■ **EXERCISE PROMPT**
In the material below, find each line with the string "data" and copy it.

------------------------------------

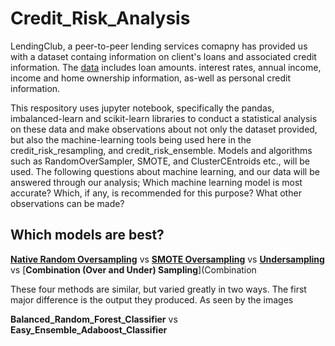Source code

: # Credit_Risk_Analysis
  LendingClub, a peer-to-peer lending services comapny has provided us with a dataset containg information on client's loans and associated credit information. The [data]() includes loan amounts. interest rates, annual income, income and home ownership information, as-well as personal credit information. 
  
  This respository uses jupyter notebook, specifically the pandas, imbalanced-learn and scikit-learn libraries to conduct a statistical analysis on these data and make observations about not only the dataset provided, but also the machine-learning tools being used here in the credit_risk_resampling, and credit_risk_ensemble. Models and algorithms such as RandomOverSampler, SMOTE, and ClusterCEntroids etc., will be used. The following questions about machine learning, and our data will be answered through our analysis; Which machine learning model is most accurate? Which, if any, is recommended for this purpose? What other observations can be made?
  
## Which models are best?

[**Native Random Oversampling**](Naive_Random_Oversampling.png) vs [**SMOTE Oversampling**](SMOTE_Oversampling.png) vs [**Undersampling**](Undersampling) vs [**Combination (Over and Under) Sampling**](Combination 

  These four methods are similar, but varied greatly in two ways. The first major difference is the output they produced. As seen by the images 
 
 **Balanced_Random_Forest_Classifier** vs **Easy_Ensemble_Adaboost_Classifier**
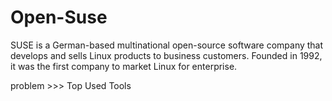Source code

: # Open-Suse
SUSE is a German-based multinational open-source software company that develops and sells Linux products to business customers. Founded in 1992, it was the first company to market Linux for enterprise.

problem >>> Top Used Tools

------------------------------------

■ **ANSWER SECTION**
  LendingClub, a peer-to-peer lending services comapny has provided us with a dataset containg information on client's loans and associated credit information. The [data]() includes loan amounts. interest rates, annual income, income and home ownership information, as-well as personal credit information. 
  This respository uses jupyter notebook, specifically the pandas, imbalanced-learn and scikit-learn libraries to conduct a statistical analysis on these data and make observations about not only the dataset provided, but also the machine-learning tools being used here in the credit_risk_resampling, and credit_risk_ensemble. Models and algorithms such as RandomOverSampler, SMOTE, and ClusterCEntroids etc., will be used. The following questions about machine learning, and our data will be answered through our analysis; Which machine learning model is most accurate? Which, if any, is recommended for this purpose? What other observations can be made?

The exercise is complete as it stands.